What are the different traditions of the gift culture around the world? How can we bring the gift culture practically into our lives, communities, organizations? What do we need to unlearn for the gift culture to manifest? What miracles can happen when we approach the world from a spirit of deep gratitude, empathy and trust? How is gift culture an essential part of a larger vision of social change and a new story for the planet?
In 2008, Shikshantar: The Peoples’ Institute for Rethinking Education and Development (Udaipur, India) published “Reclaiming the Gift Culture” as a healthy antidote to the global push to commodify everything. The anthology features over 25 different authors.
In the spirit of intercultural dialogue, they offer stories, insights and conceptual frameworks around gift cultures from India, Mexico, Mali, Bolivia, Ukraine, Iran, Australia, the US, and more. From big picture entries on shifting from Homo Economicus to Homo Giftus and the diversity of Solidarity Economies, to practical manifestations for regenerating the commons such as the Bhoodan land-gift movement to Wikipedia to an organization based entirely on service and random acts of kindness, the book opens the door to exploring gift culture at many levels.
Rethinking our dependency on the money system and alternative currencies being only one of the levels of how to ‘Be the Gift’ we want to share in the world.
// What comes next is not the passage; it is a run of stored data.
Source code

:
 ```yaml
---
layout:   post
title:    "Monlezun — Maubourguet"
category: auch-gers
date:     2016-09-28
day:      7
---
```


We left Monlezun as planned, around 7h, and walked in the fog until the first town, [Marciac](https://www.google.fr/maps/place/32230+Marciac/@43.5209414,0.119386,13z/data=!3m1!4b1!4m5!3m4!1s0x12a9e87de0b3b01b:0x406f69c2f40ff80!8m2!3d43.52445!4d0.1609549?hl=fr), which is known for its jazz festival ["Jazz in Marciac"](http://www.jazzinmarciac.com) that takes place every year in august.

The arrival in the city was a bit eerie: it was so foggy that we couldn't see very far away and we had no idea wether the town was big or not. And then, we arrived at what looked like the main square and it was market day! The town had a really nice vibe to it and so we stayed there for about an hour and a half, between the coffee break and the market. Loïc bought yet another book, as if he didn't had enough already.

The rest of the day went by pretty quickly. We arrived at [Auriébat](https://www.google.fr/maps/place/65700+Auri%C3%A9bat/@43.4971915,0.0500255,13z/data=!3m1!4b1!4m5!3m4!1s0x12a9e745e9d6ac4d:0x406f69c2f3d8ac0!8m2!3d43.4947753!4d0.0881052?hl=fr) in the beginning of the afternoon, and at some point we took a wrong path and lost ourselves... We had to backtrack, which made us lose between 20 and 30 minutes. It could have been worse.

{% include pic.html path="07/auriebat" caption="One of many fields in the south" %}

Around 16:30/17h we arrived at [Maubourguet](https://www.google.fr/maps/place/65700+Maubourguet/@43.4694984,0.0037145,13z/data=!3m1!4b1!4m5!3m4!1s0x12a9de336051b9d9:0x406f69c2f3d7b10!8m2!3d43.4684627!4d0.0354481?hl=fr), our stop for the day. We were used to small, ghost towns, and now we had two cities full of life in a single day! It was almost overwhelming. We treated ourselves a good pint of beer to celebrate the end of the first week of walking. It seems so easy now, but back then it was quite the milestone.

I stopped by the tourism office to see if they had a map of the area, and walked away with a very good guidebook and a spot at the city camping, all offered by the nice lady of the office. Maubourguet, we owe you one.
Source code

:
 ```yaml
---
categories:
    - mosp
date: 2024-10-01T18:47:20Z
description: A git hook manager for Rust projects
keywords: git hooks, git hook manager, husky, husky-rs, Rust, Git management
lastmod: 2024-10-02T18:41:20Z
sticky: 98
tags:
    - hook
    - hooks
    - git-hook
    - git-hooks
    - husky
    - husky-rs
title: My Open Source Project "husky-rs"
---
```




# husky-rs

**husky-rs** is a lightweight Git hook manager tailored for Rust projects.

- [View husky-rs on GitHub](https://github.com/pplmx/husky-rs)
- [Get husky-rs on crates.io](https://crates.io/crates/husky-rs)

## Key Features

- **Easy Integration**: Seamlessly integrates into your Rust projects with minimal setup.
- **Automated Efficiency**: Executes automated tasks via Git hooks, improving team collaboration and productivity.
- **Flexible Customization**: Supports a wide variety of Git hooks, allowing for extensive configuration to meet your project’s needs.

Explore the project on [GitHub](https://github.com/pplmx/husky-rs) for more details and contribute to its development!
Gift culture has powerful implications for how we see and experience education, food, waste, energy, conflict, love, and many other seemingly mundane aspects of life.
Satish Kumar puts it simply: “When we write a poem we make a gift. When we paint a picture or build a beautiful house we make a gift. When we grow flowers and cook food we make a gift. When all these activities are performed as sacred acts, they nourish society. When we are unselfconscious, unacquisitive, and act without desire for recognition or reward, when our work emerges from a pure heart like that of a child, our actions become a gift, dana…”
The book seeks to invite skeptics into an authentic dialogue. As Amy Mall, one of the contributors, writes, “One may ask, ‘Why should I engage in gift culture, if I can afford not to?’ My question is, ‘Can you really afford not to?’” By not engaging in the gift culture, and instead only depending on money, don’t we limit personal health, happiness and the joy of community life? Perhaps, we are desensitized to these losses and are willing to trade them in without much examination. This may be why our basic needs for healthy organic food, caring relationships and self-expression are viewed as ‘luxuries’.”
“Reclaiming the Gift Culture” also invites a deeper look into the transformative power of the gift, as it touches both giver and receiver, as they dance together throughout a gift culture encounter. As Nitin Paranjape writes of his journey, “The question of why I feel awkward when receiving gifts might be related to the fact that I don’t like to be seen as vulnerable. Being at the receiving end of someone’s generosity is definitely one such moment! I think it’s time to change. Being vulnerable in front of others is an invitation to share a private moment. I realize the tremendous power of the gift culture. Creating a space of intimacy not only deepens our community bond, but also helps us to discover our inner worlds and to transform ourselves.”
Nearly six years since the book’s publishing, its expressions and stories still provide inspiration and guidance for building gift cultures more broadly and deeply in our world. The book recently helped give birth to Giftival – the Gift Culture Festival which was held in Turkey in 2013.